Retail bosses have raised concerns privately about a temporary cut to VAT, warning that it could result in extra cash-handling that could increase the spread of coronavirus.
On a call between some of the biggest high street chains and the Department for Business, Energy and Industrial Strategy last Thursday, it emerged that there was growing momentum for a VAT cut as part of the government’s attempts to revive the economy.
However, sources have revealed that bosses at Primark, the discount fashion chain, have expressed reservations. They said that since VAT had been cut in Germany, staff at its 27 stores there had reported an increase in the amount of cash they handled because prices were no longer in round numbers. It is understood that there was a discussion between the retail chiefs about the issue when the sector has been working hard to reduce cash payments. A Primark spokesman declined to comment and said that the call was a private matter.

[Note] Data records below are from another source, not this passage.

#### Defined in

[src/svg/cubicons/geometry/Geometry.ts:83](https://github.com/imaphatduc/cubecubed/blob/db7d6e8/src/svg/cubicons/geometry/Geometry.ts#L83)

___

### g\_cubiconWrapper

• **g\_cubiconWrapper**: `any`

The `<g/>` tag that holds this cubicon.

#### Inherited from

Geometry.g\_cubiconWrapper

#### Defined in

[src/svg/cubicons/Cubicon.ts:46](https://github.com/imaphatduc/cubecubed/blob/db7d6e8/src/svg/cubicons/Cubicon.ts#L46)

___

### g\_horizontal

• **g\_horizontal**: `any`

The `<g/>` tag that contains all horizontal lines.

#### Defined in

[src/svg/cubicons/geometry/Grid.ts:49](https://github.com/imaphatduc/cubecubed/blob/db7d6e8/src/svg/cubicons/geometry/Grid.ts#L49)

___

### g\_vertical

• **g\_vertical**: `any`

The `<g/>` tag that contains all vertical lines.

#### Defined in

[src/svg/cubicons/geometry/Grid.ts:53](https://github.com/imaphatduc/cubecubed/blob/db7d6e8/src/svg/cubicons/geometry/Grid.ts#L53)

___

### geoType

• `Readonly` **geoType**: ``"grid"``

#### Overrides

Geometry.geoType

The Treasury is understood to be considering lowering the 20 per cent rate, but economists are divided over its effectiveness.
It is likely to create more administrative costs for businesses and its success will depend on whether the tax cut is passed on to the public. Even if it is passed on, consumers may not respond as desired. Retailers are already discounting heavily, but people are being held back by a lack of confidence. Analysts are dubious about whether another small reduction in prices would make a difference.

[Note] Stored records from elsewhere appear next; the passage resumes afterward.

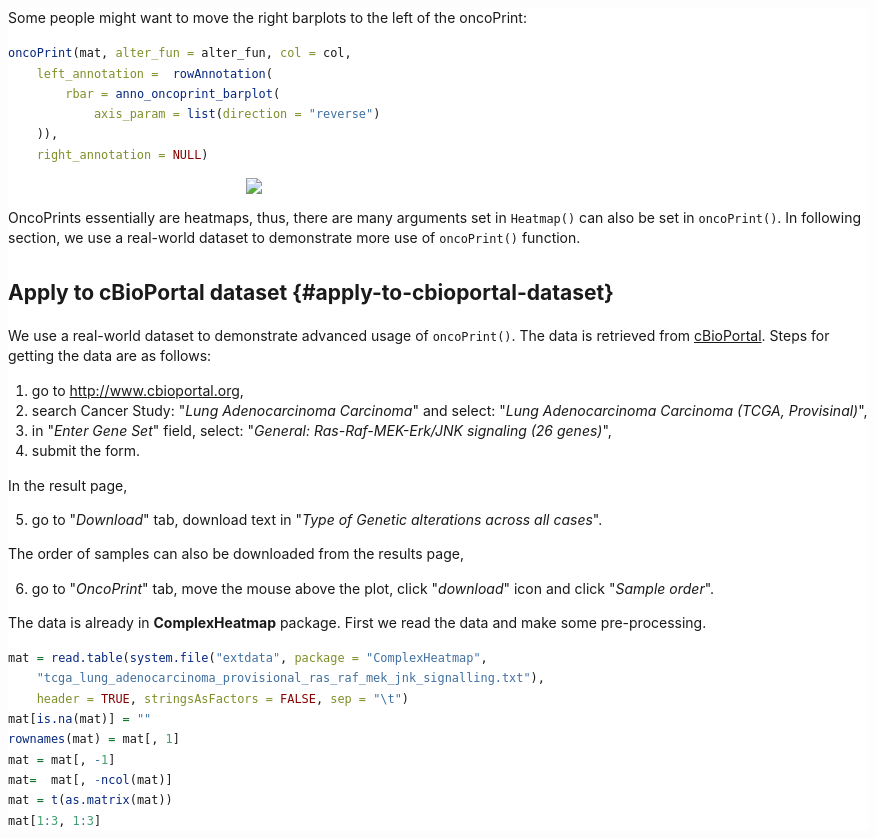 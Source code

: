 Some people might want to move the right barplots to the left of the oncoPrint:


```r
oncoPrint(mat, alter_fun = alter_fun, col = col, 
	left_annotation =  rowAnnotation(
		rbar = anno_oncoprint_barplot(
			axis_param = list(direction = "reverse")
	)),
	right_annotation = NULL)
```

<img src="07-oncoprint_files/figure-html/unnamed-chunk-21-1.png" width="384" style="display: block; margin: auto;" />


OncoPrints essentially are heatmaps, thus, there are many arguments set in
`Heatmap()` can also be set in `oncoPrint()`. In following section, we use a
real-world dataset to demonstrate more use of `oncoPrint()` function.




## Apply to cBioPortal dataset {#apply-to-cbioportal-dataset}

We use a real-world dataset to demonstrate advanced usage of `oncoPrint()`.
The data is retrieved from [cBioPortal](http://www.cbioportal.org/). 
Steps for getting the data are as follows:

1. go to http://www.cbioportal.org,
2. search Cancer Study: "_Lung Adenocarcinoma Carcinoma_" and select: "_Lung
   Adenocarcinoma Carcinoma (TCGA, Provisinal)_",
3. in "_Enter Gene Set_" field, select: "_General: Ras-Raf-MEK-Erk/JNK
   signaling (26 genes)_",
4. submit the form.

In the result page,

5. go to "_Download_" tab, download text in "_Type of Genetic alterations
   across all cases_".

The order of samples can also be downloaded from the results page,

6. go to "_OncoPrint_" tab, move the mouse above the plot, click "_download_"
   icon and click "_Sample order_".

The data is already in **ComplexHeatmap** package. First we read the data and
make some pre-processing.


```r
mat = read.table(system.file("extdata", package = "ComplexHeatmap", 
	"tcga_lung_adenocarcinoma_provisional_ras_raf_mek_jnk_signalling.txt"), 
	header = TRUE, stringsAsFactors = FALSE, sep = "\t")
mat[is.na(mat)] = ""
rownames(mat) = mat[, 1]
mat = mat[, -1]
mat=  mat[, -ncol(mat)]
mat = t(as.matrix(mat))
mat[1:3, 1:3]
```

After the 2008 financial crisis VAT was reduced from 17.5 per cent to 15 per cent for just over a year. Two years later the Institute for Fiscal Studies, the think tank, concluded that the policy “was likely to have been an effective stimulus”.
According to HM Revenue & Customs, 80 per cent of businesses passed on the VAT cut to their customers, although most took the view that it had had little impact.

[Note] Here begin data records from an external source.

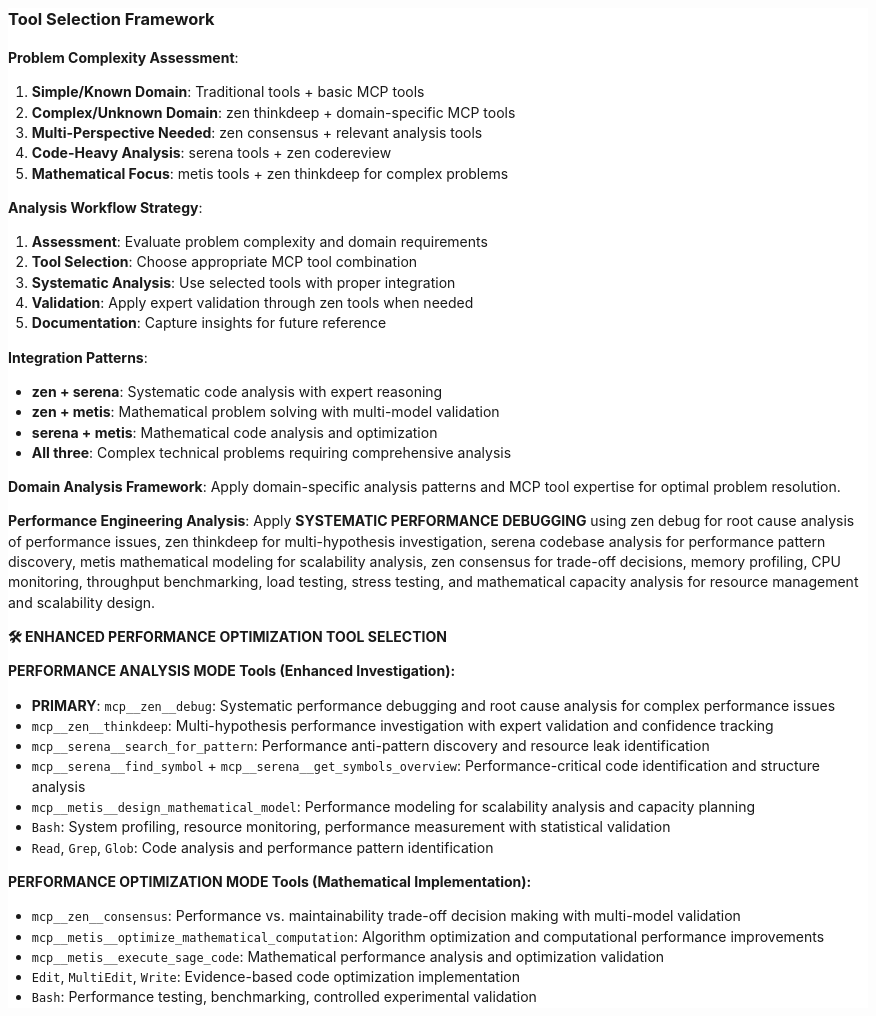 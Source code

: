 ### Tool Selection Framework

**Problem Complexity Assessment**:
1. **Simple/Known Domain**: Traditional tools + basic MCP tools
2. **Complex/Unknown Domain**: zen thinkdeep + domain-specific MCP tools  
3. **Multi-Perspective Needed**: zen consensus + relevant analysis tools
4. **Code-Heavy Analysis**: serena tools + zen codereview
5. **Mathematical Focus**: metis tools + zen thinkdeep for complex problems

**Analysis Workflow Strategy**:
1. **Assessment**: Evaluate problem complexity and domain requirements
2. **Tool Selection**: Choose appropriate MCP tool combination
3. **Systematic Analysis**: Use selected tools with proper integration
4. **Validation**: Apply expert validation through zen tools when needed
5. **Documentation**: Capture insights for future reference

**Integration Patterns**:
- **zen + serena**: Systematic code analysis with expert reasoning
- **zen + metis**: Mathematical problem solving with multi-model validation
- **serena + metis**: Mathematical code analysis and optimization
- **All three**: Complex technical problems requiring comprehensive analysis

**Domain Analysis Framework**: Apply domain-specific analysis patterns and MCP tool expertise for optimal problem resolution.




**Performance Engineering Analysis**: Apply **SYSTEMATIC PERFORMANCE DEBUGGING** using zen debug for root cause analysis of performance issues, zen thinkdeep for multi-hypothesis investigation, serena codebase analysis for performance pattern discovery, metis mathematical modeling for scalability analysis, zen consensus for trade-off decisions, memory profiling, CPU monitoring, throughput benchmarking, load testing, stress testing, and mathematical capacity analysis for resource management and scalability design.

**🛠️ ENHANCED PERFORMANCE OPTIMIZATION TOOL SELECTION**

**PERFORMANCE ANALYSIS MODE Tools (Enhanced Investigation):**
- **PRIMARY**: `mcp__zen__debug`: Systematic performance debugging and root cause analysis for complex performance issues
- `mcp__zen__thinkdeep`: Multi-hypothesis performance investigation with expert validation and confidence tracking
- `mcp__serena__search_for_pattern`: Performance anti-pattern discovery and resource leak identification
- `mcp__serena__find_symbol` + `mcp__serena__get_symbols_overview`: Performance-critical code identification and structure analysis
- `mcp__metis__design_mathematical_model`: Performance modeling for scalability analysis and capacity planning
- `Bash`: System profiling, resource monitoring, performance measurement with statistical validation
- `Read`, `Grep`, `Glob`: Code analysis and performance pattern identification

**PERFORMANCE OPTIMIZATION MODE Tools (Mathematical Implementation):**
- `mcp__zen__consensus`: Performance vs. maintainability trade-off decision making with multi-model validation
- `mcp__metis__optimize_mathematical_computation`: Algorithm optimization and computational performance improvements
- `mcp__metis__execute_sage_code`: Mathematical performance analysis and optimization validation
- `Edit`, `MultiEdit`, `Write`: Evidence-based code optimization implementation
- `Bash`: Performance testing, benchmarking, controlled experimental validation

Primark is part of Associated British Foods, a FTSE 100 group part-owned by the Weston family. It is Britain’s biggest clothing retailer, with a 7.1 per cent share of the market, according to Global Data.
Amid concerns that Covid-19 can be transferred on coins and banknotes, shoppers have been urged to use contactless payments. One retail source said that there were more people with bank accounts in Britain than in Germany. However, they emphasised that those who would benefit most from a cut in VAT were the people who may not have bank accounts.
More than two million people still use cash and coins, according to UK Finance, the industry body, but last year the number of cash payments fell by 15 per cent to 9.3 billion transactions.
Primark reopened its stores for the first time in three months last week and was greeted with lengthy queues. It has said previously that store closures would cost it about £650 million.
The fashion chain refused to pay some landlords its March quarterly rent. It is understood to have told landlords it will pay June’s quarterly bills only if they can come to an agreement on how much should be owed for the period when stores were shut.